*** Opening of Exercise data ***

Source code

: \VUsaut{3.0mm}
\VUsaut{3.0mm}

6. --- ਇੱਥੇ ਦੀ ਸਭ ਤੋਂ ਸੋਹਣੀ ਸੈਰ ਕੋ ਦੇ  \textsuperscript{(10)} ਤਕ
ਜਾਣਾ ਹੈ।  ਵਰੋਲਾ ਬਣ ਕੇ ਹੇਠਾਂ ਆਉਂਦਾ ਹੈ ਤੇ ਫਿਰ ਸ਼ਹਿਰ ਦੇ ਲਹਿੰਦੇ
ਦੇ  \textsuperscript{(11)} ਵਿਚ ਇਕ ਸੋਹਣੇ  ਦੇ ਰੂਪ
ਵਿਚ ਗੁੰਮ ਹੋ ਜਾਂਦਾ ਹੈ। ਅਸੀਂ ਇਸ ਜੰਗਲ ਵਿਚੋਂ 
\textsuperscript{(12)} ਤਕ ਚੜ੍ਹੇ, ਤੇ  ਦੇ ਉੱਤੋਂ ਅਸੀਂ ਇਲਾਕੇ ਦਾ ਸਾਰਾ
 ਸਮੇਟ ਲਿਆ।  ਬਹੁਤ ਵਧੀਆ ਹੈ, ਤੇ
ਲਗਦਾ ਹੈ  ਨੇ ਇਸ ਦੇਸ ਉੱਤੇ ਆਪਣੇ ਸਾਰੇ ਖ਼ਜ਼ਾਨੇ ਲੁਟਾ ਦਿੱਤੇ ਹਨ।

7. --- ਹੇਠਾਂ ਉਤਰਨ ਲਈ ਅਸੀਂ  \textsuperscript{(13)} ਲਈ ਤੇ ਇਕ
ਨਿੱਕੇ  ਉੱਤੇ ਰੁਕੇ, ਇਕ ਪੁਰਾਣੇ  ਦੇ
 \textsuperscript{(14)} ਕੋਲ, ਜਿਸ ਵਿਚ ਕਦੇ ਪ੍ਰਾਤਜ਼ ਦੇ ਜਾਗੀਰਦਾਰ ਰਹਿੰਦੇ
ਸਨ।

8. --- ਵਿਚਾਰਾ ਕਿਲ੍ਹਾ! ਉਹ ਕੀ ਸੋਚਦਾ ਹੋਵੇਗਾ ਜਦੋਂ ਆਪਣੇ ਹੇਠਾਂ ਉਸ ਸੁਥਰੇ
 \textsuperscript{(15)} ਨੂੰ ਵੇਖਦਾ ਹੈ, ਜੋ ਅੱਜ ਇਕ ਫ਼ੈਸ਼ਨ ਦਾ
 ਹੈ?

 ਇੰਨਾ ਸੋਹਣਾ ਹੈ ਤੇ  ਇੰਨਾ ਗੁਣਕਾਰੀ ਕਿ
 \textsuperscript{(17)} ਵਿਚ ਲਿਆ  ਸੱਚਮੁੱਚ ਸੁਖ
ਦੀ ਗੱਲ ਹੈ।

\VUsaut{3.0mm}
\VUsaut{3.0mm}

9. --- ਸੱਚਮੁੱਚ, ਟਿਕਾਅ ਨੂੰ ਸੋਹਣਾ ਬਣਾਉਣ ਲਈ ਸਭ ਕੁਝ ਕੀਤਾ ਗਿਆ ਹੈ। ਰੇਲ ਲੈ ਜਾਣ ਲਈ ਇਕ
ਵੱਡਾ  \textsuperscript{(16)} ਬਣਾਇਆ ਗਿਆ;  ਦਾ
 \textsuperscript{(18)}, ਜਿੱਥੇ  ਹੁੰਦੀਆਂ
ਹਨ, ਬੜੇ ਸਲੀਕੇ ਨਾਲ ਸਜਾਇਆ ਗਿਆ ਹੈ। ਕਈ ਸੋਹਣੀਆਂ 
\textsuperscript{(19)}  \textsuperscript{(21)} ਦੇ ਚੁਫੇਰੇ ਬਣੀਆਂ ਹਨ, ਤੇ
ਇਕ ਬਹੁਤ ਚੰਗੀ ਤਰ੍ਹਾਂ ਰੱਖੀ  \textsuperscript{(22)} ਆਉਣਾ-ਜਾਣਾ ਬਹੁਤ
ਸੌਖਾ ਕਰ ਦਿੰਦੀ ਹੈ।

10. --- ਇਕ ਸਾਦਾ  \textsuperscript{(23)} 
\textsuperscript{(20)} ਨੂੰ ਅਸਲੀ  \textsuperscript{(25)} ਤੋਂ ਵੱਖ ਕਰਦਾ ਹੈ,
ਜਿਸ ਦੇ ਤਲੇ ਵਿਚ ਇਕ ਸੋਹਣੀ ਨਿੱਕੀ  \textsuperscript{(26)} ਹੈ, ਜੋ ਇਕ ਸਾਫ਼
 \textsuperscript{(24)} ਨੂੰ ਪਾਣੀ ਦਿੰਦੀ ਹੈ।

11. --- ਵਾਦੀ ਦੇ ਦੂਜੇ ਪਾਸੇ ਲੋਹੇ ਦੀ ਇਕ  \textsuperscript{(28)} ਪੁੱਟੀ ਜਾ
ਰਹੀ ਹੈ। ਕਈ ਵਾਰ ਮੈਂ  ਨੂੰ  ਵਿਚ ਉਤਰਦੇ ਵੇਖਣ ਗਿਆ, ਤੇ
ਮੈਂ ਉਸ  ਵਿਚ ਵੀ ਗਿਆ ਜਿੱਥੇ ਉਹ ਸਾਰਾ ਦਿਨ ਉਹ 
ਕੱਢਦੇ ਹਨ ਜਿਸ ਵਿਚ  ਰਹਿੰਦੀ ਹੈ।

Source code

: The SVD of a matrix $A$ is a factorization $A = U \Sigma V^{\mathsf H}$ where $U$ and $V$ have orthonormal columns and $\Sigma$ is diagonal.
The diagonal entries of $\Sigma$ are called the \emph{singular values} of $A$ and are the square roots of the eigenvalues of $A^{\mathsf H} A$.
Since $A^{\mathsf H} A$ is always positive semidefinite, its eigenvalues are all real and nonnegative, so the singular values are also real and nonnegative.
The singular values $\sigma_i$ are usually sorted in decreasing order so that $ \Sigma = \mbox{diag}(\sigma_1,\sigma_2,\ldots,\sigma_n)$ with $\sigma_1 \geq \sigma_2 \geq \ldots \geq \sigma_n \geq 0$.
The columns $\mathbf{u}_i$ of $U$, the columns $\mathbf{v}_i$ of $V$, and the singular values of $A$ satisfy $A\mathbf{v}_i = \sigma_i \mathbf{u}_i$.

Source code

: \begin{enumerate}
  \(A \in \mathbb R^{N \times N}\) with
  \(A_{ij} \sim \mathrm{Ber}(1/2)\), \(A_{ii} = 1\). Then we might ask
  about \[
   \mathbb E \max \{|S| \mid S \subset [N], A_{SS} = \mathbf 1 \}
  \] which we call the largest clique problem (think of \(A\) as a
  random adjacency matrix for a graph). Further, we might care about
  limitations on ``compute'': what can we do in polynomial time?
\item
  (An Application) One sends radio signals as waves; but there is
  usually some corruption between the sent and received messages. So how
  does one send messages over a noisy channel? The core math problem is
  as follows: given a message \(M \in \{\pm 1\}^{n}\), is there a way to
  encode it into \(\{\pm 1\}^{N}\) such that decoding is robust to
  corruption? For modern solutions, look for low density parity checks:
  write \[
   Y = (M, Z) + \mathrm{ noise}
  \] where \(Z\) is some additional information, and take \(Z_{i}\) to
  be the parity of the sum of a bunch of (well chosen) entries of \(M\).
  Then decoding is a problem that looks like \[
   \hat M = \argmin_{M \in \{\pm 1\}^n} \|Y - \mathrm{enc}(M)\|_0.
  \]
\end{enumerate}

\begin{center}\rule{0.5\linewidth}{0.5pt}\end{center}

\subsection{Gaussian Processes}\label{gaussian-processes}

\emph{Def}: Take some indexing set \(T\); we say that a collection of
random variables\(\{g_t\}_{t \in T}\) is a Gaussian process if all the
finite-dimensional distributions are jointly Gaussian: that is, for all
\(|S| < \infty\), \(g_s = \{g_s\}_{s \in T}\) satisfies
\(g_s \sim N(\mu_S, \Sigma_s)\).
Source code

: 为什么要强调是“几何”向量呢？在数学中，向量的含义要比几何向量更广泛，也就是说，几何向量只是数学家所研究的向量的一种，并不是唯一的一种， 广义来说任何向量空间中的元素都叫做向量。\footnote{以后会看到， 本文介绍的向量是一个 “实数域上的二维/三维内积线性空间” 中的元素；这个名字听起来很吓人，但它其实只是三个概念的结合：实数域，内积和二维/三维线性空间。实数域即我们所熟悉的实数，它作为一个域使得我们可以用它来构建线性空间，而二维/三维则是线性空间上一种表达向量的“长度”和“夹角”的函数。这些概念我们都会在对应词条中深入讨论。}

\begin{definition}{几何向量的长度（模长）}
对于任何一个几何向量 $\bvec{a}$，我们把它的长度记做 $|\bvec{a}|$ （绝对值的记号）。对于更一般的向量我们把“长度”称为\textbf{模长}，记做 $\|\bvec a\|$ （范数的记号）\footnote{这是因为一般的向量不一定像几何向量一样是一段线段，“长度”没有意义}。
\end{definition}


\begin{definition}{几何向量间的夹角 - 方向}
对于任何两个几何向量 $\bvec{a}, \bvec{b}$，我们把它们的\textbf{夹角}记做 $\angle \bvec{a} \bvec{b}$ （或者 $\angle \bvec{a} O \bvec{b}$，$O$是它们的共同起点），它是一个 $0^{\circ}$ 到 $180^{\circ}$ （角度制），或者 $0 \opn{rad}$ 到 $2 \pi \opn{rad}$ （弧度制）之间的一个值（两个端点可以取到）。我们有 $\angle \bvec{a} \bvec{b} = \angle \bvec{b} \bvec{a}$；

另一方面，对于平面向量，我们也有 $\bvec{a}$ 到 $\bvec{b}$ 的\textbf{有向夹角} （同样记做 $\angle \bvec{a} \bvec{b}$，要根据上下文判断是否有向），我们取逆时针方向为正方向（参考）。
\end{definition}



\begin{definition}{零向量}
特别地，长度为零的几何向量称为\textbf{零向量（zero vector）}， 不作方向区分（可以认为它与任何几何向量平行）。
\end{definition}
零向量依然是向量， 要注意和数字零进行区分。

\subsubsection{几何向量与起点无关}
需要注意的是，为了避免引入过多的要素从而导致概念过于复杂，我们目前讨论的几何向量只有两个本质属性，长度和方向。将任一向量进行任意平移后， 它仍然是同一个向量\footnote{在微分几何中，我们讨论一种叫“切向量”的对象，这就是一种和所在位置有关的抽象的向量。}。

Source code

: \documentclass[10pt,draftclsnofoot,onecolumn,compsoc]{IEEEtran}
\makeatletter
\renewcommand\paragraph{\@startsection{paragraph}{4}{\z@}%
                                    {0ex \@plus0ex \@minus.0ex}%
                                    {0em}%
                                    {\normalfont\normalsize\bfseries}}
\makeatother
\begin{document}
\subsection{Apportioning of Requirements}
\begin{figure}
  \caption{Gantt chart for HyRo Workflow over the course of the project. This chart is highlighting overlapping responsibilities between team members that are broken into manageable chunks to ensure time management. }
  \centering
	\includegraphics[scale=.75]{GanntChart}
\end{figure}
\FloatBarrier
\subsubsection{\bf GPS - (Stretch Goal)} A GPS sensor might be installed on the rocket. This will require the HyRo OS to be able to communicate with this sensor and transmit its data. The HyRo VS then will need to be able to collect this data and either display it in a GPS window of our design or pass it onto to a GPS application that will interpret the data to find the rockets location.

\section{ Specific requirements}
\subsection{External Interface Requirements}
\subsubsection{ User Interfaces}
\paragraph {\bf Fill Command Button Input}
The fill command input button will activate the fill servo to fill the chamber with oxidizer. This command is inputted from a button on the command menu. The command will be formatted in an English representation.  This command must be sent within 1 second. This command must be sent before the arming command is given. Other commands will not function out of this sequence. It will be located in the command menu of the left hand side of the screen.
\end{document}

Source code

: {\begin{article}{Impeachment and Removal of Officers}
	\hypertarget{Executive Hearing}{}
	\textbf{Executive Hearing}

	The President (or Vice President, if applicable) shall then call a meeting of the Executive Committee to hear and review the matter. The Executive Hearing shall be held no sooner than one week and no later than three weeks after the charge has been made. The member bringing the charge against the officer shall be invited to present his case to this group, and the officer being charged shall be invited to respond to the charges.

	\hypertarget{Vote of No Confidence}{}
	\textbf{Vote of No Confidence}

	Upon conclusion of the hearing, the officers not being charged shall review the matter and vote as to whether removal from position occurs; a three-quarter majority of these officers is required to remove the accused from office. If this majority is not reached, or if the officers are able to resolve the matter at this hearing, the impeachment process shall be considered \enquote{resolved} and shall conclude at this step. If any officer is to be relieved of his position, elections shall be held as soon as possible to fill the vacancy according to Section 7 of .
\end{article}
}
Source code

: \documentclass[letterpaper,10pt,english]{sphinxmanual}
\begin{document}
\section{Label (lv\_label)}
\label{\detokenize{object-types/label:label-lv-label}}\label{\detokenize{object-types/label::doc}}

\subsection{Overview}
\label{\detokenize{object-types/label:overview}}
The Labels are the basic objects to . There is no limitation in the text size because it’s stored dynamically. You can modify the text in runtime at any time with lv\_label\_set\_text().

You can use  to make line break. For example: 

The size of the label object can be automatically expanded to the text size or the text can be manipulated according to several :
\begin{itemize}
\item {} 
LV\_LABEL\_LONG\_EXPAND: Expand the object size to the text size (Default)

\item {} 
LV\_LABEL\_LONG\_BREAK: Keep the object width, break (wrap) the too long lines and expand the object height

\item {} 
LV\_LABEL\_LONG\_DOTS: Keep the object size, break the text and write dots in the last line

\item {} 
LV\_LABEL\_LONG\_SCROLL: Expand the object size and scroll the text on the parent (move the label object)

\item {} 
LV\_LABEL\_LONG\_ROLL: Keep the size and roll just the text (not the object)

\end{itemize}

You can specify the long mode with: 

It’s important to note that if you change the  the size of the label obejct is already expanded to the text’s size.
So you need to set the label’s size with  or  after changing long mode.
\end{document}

*** Close of Exercise data ***

I'd like the lines above from the one with "random adjacency matrix" up to and including the one with "does one send" copied exactly, with no other lines.

  random adjacency matrix for a graph). Further, we might care about
  limitations on ``compute'': what can we do in polynomial time?
\item
  (An Application) One sends radio signals as waves; but there is
  usually some corruption between the sent and received messages. So how
  does one send messages over a noisy channel? The core math problem is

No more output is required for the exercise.